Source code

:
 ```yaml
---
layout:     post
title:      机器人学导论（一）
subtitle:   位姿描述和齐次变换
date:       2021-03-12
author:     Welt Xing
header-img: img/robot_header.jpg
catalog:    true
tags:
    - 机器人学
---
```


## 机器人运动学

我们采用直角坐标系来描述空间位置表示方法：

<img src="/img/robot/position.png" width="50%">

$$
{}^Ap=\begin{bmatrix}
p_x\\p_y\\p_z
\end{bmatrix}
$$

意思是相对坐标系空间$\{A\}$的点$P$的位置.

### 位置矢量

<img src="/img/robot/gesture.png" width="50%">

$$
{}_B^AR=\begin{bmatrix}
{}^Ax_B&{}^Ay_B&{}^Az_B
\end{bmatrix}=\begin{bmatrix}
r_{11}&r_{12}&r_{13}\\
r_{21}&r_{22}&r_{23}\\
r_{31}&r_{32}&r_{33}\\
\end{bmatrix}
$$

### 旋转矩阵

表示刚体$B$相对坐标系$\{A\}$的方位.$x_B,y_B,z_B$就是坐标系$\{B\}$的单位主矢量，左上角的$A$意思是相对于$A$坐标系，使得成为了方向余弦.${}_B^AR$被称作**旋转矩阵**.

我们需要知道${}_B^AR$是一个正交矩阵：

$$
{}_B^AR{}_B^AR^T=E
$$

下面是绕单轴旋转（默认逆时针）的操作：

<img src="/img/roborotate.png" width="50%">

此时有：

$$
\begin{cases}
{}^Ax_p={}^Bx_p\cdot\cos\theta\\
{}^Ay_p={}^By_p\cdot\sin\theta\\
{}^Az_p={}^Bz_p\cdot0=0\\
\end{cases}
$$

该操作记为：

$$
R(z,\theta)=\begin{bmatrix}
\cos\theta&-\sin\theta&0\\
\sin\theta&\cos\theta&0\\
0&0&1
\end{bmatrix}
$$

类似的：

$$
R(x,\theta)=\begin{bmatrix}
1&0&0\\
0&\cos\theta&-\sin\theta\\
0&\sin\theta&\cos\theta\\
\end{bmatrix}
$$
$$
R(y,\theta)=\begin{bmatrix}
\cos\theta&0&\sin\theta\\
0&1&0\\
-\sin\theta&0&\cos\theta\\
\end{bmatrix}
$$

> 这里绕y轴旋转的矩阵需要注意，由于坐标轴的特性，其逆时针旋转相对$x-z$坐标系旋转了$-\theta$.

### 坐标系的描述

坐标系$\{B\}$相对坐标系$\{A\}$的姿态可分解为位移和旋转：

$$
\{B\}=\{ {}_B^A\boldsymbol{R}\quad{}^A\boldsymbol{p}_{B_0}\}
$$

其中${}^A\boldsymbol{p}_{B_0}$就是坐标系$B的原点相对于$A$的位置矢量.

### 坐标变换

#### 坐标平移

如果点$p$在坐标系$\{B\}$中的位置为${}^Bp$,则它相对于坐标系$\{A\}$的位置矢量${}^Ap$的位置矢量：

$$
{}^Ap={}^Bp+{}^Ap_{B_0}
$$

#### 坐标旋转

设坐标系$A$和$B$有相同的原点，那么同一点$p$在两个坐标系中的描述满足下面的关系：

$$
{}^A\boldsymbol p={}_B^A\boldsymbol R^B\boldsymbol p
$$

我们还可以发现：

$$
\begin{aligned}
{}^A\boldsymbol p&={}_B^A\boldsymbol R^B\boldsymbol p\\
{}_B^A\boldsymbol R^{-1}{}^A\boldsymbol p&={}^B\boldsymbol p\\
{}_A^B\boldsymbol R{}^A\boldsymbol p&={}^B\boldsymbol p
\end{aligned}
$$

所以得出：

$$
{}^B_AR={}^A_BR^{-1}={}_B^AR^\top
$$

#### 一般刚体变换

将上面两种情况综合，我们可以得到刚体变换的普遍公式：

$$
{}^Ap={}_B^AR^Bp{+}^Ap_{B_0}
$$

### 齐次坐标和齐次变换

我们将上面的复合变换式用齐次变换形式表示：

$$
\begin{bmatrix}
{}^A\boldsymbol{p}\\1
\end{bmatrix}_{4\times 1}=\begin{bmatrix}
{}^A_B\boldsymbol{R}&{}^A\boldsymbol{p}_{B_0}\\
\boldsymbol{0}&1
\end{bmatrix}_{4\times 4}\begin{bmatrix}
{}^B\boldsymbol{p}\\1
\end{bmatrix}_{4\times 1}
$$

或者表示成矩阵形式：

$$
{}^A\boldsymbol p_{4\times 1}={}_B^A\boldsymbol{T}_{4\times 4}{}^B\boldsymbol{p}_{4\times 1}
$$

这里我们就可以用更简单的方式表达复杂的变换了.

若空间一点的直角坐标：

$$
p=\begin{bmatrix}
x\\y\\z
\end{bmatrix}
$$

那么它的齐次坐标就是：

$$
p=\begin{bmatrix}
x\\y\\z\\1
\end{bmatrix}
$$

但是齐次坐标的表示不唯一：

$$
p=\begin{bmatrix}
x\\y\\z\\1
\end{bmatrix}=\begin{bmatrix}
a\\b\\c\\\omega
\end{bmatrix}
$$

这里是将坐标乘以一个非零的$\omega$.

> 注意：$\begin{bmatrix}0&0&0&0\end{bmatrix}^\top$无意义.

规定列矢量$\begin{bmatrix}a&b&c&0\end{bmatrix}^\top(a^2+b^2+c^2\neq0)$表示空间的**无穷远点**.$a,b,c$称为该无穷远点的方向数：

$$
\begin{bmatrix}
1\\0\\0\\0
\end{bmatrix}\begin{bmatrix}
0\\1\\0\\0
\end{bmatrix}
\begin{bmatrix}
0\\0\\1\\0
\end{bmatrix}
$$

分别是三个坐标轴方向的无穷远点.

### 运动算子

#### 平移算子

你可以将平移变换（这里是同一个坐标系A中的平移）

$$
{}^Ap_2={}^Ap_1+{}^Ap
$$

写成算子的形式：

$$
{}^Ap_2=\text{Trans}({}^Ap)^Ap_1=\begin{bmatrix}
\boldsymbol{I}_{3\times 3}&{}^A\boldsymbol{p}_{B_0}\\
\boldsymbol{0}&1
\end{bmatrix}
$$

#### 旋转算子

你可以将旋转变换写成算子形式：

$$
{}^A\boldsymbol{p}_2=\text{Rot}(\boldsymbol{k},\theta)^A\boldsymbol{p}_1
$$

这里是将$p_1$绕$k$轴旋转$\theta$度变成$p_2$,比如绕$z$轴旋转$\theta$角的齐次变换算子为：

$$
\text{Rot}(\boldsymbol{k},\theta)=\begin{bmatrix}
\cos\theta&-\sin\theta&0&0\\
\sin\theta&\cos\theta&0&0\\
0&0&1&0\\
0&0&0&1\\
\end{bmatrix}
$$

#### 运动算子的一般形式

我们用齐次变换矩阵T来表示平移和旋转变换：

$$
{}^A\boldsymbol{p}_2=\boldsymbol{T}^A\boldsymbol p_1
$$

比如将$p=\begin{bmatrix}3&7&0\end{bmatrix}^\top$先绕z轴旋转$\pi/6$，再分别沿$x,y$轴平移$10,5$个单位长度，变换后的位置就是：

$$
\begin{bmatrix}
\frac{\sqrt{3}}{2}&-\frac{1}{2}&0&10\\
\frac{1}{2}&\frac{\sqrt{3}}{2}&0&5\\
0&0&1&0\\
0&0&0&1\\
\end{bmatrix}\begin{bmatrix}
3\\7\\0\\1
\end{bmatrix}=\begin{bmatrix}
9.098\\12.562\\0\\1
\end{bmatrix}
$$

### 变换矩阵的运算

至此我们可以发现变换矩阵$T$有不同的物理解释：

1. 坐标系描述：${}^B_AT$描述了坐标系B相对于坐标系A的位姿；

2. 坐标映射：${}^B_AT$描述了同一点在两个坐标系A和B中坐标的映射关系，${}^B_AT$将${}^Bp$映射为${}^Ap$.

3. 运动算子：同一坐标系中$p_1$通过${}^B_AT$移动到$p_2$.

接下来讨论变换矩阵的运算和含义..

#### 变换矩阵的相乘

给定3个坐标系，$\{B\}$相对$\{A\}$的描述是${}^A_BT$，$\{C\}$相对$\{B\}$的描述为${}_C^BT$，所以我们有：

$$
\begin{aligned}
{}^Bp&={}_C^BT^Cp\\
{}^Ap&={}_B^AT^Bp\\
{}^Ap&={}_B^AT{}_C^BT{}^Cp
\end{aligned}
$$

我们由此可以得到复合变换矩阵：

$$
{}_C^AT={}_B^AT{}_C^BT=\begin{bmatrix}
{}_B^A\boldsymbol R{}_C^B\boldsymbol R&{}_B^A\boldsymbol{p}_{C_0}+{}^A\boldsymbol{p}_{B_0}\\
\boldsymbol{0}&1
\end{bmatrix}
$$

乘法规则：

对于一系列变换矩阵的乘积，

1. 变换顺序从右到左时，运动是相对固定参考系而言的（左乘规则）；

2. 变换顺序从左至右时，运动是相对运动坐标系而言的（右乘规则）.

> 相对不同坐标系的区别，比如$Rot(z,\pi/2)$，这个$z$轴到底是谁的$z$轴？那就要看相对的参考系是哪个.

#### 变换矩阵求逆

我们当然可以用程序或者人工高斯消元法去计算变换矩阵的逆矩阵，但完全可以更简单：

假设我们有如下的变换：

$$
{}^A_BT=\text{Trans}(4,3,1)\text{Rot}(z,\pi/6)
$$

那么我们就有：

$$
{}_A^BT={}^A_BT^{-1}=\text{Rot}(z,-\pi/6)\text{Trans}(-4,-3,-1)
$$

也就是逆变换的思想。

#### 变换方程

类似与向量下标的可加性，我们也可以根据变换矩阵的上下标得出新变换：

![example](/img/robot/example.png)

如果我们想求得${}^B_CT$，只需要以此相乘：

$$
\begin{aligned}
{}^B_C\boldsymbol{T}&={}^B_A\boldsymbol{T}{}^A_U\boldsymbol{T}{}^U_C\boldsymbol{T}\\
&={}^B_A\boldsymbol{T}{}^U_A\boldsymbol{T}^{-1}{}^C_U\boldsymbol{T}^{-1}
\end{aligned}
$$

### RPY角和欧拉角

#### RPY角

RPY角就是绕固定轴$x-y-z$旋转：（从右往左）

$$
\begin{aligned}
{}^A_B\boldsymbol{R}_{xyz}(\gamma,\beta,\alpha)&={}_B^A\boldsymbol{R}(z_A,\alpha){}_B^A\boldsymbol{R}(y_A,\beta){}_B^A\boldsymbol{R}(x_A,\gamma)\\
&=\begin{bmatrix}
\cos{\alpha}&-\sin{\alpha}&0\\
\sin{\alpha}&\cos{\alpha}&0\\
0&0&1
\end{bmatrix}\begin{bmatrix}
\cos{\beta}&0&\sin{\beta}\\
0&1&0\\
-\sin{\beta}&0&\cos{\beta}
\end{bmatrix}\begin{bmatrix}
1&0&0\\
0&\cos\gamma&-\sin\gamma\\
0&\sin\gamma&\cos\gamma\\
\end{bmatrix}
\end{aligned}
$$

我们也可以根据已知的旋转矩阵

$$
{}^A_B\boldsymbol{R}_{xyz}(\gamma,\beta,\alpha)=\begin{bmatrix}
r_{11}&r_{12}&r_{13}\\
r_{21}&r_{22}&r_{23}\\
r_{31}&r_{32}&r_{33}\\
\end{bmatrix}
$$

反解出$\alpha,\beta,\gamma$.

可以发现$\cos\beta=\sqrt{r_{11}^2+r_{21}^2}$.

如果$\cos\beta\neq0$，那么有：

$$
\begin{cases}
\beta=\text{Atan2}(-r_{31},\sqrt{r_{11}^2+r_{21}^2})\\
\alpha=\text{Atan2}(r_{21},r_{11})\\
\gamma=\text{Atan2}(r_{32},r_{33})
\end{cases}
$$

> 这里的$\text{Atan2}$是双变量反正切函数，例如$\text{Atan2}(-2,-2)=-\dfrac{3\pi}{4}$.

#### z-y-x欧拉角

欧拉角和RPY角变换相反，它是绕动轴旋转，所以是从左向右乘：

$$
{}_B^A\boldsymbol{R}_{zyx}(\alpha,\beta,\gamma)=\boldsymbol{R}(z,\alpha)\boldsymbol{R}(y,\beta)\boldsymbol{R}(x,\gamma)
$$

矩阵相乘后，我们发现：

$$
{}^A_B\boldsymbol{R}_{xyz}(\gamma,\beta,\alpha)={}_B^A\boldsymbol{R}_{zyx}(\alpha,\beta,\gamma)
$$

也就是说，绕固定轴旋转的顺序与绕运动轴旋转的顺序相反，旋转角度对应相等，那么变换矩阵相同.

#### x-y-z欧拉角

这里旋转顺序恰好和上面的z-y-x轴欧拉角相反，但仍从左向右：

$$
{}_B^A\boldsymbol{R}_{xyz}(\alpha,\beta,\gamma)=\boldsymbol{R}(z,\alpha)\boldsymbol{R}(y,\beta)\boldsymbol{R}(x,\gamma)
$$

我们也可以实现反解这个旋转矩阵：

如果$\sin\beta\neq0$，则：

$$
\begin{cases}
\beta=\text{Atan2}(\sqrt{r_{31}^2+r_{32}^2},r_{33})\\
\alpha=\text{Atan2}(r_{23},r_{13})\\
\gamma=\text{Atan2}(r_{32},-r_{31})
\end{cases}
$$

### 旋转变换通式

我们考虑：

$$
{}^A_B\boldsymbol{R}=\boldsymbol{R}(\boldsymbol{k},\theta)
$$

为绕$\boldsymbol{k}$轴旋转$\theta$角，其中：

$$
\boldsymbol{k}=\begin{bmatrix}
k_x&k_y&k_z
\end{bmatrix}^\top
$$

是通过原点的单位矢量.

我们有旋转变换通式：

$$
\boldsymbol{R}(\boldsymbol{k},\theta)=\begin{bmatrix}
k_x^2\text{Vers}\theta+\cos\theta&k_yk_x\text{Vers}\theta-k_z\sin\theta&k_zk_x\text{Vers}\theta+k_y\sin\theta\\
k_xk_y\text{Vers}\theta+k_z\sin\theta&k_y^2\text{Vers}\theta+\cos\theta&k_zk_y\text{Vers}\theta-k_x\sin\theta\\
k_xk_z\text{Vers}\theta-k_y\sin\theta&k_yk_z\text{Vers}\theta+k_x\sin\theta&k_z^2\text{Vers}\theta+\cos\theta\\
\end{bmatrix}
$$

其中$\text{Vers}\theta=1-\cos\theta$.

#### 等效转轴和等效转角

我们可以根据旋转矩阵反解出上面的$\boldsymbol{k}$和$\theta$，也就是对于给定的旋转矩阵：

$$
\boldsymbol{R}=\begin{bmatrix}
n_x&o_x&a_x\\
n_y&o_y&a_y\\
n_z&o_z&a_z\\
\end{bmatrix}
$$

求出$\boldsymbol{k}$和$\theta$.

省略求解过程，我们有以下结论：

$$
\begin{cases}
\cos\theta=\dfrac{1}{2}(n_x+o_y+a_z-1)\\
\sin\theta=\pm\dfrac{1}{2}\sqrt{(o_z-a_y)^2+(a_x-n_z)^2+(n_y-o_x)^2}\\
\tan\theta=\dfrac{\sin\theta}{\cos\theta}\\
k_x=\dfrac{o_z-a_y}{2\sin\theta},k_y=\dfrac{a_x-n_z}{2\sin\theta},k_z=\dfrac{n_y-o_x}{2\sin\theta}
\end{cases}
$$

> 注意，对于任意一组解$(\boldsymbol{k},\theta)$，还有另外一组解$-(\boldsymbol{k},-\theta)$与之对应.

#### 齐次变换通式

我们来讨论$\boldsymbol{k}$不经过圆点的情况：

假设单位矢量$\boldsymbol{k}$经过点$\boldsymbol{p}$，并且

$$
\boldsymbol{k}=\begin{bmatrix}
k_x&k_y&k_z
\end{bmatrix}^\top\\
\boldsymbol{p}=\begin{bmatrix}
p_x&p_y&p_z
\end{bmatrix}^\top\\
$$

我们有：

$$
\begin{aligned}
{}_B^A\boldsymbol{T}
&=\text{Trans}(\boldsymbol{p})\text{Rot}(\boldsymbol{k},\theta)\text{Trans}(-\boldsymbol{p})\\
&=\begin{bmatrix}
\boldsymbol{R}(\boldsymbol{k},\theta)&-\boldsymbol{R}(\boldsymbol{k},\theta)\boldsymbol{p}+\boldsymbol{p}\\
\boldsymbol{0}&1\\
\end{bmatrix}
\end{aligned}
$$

## [Task item]
Your answer must consist of every line from the listing that holds the string "alpha".

## [Solution for this exercise]
{}^A_B\boldsymbol{R}_{xyz}(\gamma,\beta,\alpha)&={}_B^A\boldsymbol{R}(z_A,\alpha){}_B^A\boldsymbol{R}(y_A,\beta){}_B^A\boldsymbol{R}(x_A,\gamma)\\
\cos{\alpha}&-\sin{\alpha}&0\\
\sin{\alpha}&\cos{\alpha}&0\\
{}^A_B\boldsymbol{R}_{xyz}(\gamma,\beta,\alpha)=\begin{bmatrix}
反解出$\alpha,\beta,\gamma$.
\alpha=\text{Atan2}(r_{21},r_{11})\\
{}_B^A\boldsymbol{R}_{zyx}(\alpha,\beta,\gamma)=\boldsymbol{R}(z,\alpha)\boldsymbol{R}(y,\beta)\boldsymbol{R}(x,\gamma)
{}^A_B\boldsymbol{R}_{xyz}(\gamma,\beta,\alpha)={}_B^A\boldsymbol{R}_{zyx}(\alpha,\beta,\gamma)
{}_B^A\boldsymbol{R}_{xyz}(\alpha,\beta,\gamma)=\boldsymbol{R}(z,\alpha)\boldsymbol{R}(y,\beta)\boldsymbol{R}(x,\gamma)
\alpha=\text{Atan2}(r_{23},r_{13})\\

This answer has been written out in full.